減らない社会保険加入を怠る未適用事業所、請負で保険料逃れも
民主党がパート労働者への社会保険の適用拡大を議論する過程では、「社会保険に未加入の事業所が存在しているのであれば、適用を拡大しても、実効性はどの程度あるのか疑問」との指摘が出たという。
日本労働組合総連合会・非正規労働センターに今年3月までの1年間に寄せられた相談を見ると、未適用事業所で働く従業員の深刻な実態が浮かび上がる。
たとえば、「デパートに出店している小売店に2年間、アルバイトとして週5日勤務している。来月から店長になるが、社会保険は未加入のまま。

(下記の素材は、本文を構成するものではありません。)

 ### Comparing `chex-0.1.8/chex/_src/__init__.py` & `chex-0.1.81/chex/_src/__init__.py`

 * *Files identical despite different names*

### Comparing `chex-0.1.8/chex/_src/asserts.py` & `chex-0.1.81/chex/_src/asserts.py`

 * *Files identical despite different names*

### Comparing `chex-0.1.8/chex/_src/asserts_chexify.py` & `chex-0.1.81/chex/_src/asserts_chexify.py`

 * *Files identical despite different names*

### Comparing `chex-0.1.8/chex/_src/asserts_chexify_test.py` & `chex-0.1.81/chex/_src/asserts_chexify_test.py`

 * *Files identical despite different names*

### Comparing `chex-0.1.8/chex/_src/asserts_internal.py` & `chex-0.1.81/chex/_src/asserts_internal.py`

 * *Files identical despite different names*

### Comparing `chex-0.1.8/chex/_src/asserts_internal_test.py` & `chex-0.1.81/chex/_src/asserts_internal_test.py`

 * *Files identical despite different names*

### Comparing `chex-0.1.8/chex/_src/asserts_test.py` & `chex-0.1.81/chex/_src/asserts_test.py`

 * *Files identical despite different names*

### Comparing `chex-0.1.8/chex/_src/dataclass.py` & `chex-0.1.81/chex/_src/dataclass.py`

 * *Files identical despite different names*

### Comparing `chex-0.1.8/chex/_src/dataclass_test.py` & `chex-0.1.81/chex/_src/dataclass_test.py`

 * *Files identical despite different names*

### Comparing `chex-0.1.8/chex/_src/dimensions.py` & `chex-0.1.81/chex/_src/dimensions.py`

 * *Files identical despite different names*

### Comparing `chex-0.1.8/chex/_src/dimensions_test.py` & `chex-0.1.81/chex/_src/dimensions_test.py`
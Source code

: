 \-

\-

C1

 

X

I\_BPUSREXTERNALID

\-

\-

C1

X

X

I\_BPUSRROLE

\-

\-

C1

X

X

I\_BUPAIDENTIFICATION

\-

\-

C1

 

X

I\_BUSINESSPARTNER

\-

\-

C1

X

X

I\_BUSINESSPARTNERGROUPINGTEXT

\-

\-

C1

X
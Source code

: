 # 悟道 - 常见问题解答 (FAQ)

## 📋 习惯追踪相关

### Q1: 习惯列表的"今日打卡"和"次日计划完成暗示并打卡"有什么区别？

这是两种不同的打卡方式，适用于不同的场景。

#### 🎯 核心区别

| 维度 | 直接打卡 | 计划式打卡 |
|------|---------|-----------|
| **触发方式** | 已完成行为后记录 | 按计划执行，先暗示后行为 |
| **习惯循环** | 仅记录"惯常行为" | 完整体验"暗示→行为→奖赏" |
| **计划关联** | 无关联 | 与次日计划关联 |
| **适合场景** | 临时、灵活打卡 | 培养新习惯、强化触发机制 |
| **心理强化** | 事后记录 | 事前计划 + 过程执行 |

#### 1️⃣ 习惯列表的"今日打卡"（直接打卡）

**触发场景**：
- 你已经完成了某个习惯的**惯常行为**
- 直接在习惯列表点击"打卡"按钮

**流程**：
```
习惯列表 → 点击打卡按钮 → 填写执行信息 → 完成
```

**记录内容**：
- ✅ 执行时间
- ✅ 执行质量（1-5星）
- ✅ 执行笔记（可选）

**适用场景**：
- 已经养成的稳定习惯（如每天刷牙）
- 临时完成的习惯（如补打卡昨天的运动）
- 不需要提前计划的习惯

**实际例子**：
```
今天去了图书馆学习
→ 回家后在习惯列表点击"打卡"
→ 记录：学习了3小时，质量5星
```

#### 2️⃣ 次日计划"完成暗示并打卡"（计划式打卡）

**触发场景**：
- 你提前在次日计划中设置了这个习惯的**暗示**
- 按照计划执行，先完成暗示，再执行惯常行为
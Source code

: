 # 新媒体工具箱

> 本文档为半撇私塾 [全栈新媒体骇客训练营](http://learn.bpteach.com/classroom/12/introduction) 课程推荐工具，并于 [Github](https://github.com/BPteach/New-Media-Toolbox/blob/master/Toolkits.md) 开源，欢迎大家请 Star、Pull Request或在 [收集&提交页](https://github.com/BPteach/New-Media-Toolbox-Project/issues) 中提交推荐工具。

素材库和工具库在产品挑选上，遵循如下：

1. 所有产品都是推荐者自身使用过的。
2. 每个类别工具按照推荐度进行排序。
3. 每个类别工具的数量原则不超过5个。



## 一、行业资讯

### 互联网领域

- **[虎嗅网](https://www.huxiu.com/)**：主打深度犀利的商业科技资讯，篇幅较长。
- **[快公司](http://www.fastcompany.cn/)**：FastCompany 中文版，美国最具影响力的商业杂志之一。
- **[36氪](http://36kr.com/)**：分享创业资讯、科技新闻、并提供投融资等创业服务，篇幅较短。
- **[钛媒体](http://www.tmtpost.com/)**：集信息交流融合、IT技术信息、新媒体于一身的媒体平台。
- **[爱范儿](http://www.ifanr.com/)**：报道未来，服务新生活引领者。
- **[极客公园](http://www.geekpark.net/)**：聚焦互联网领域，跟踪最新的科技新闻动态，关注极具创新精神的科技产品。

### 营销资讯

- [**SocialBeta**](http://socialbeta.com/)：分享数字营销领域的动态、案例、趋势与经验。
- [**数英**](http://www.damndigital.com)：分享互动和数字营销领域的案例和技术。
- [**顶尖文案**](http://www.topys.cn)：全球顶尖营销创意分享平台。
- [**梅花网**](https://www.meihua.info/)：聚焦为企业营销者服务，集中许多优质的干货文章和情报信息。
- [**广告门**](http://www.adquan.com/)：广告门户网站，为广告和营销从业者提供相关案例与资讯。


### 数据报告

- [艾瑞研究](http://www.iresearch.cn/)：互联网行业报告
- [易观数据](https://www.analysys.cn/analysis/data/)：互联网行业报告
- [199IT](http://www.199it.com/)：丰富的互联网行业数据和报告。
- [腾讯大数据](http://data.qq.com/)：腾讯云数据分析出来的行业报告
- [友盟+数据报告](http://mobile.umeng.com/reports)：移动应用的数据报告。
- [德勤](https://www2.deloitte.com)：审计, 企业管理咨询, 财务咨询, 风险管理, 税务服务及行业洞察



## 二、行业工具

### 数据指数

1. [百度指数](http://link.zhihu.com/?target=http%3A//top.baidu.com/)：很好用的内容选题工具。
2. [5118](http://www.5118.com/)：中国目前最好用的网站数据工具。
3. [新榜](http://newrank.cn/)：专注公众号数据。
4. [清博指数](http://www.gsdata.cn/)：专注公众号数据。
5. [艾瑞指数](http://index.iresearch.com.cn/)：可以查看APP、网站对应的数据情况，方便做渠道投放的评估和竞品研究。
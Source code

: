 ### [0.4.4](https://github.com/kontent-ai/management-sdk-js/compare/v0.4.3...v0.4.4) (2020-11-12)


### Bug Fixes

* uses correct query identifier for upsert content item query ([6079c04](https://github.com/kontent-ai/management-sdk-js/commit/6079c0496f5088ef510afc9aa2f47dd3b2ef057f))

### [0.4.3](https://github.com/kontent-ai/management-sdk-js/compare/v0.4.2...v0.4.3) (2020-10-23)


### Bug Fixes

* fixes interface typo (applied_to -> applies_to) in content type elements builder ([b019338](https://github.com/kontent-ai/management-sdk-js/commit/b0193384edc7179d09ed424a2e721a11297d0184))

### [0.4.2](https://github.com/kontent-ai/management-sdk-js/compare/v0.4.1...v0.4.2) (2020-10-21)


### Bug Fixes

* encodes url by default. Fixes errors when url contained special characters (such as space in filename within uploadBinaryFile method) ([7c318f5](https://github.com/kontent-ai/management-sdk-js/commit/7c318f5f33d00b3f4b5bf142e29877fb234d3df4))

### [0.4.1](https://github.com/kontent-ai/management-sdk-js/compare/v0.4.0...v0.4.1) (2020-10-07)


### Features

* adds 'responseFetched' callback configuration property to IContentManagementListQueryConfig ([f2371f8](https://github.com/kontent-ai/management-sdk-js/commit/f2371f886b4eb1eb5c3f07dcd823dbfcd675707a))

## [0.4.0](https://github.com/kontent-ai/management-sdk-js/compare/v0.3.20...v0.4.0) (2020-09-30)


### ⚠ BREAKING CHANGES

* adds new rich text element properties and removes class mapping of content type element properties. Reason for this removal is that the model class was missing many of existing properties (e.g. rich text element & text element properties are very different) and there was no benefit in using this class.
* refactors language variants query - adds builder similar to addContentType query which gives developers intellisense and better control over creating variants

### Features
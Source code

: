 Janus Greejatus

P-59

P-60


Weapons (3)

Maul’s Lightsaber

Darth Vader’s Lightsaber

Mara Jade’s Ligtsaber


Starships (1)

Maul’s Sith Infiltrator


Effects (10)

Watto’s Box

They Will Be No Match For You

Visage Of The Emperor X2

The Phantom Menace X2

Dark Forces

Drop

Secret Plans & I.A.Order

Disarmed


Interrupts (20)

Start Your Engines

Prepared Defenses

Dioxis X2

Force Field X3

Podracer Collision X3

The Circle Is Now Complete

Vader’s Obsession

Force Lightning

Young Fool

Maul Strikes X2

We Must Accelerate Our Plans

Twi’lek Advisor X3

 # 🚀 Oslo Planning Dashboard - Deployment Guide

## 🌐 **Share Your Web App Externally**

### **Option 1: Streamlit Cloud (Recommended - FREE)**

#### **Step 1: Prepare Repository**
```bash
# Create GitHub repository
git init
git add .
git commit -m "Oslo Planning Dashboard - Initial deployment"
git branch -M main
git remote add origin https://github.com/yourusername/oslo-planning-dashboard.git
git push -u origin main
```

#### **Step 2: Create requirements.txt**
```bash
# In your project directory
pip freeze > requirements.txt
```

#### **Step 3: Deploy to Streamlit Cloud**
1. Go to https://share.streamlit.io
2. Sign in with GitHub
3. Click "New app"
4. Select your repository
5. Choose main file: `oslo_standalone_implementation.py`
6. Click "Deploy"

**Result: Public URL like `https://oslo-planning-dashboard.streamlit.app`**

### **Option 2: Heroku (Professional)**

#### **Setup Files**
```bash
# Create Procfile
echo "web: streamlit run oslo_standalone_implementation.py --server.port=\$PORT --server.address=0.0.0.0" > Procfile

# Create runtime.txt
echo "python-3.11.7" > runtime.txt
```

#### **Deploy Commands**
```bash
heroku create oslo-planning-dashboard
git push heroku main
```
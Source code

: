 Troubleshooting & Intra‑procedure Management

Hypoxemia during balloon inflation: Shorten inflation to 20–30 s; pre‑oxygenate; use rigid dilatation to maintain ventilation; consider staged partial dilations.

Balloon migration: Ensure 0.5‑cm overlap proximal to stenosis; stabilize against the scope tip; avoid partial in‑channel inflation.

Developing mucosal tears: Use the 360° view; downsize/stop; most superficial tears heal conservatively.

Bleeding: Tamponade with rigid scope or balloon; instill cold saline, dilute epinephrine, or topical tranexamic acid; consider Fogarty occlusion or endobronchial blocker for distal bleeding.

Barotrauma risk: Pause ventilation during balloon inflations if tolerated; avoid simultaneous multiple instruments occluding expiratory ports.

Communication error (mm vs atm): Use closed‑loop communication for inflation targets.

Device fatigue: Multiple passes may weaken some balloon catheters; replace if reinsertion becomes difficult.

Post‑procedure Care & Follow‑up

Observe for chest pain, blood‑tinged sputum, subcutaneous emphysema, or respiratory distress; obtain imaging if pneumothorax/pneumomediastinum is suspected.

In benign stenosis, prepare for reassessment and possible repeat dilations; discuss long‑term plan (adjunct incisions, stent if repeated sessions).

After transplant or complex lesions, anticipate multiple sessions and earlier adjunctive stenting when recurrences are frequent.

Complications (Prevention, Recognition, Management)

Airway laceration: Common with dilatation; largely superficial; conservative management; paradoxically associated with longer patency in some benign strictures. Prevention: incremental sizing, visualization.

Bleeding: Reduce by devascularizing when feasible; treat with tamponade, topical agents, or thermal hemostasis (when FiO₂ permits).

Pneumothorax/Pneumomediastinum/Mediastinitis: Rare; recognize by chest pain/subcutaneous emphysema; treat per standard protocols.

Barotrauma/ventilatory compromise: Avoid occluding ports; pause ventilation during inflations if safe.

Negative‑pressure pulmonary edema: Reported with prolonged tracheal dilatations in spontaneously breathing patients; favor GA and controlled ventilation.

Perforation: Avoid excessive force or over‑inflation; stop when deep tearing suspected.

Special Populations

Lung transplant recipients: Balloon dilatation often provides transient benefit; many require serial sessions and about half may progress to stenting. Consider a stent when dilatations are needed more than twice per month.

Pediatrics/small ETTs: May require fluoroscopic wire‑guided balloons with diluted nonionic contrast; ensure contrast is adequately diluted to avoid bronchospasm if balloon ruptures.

上司に相談しても、会社の人事に電話をしてはいけないと言われた」(小売業の20代アルバイト女性)。
「社会保険加入を求めて、ようやく加入してもらったが、保険料が会社負担分も含めて全額、賃金から控除されている。会社が契約している社会保険労務士に相談したが、『そんな会社はたくさんある』と話にならない」(運輸業の50代正社員男性)という例も。
相談事例からは、雇用形態にかかわらず人を雇うかぎり社会保険は強制加入というルールが、平気で踏みにじられている実態が透けて見える。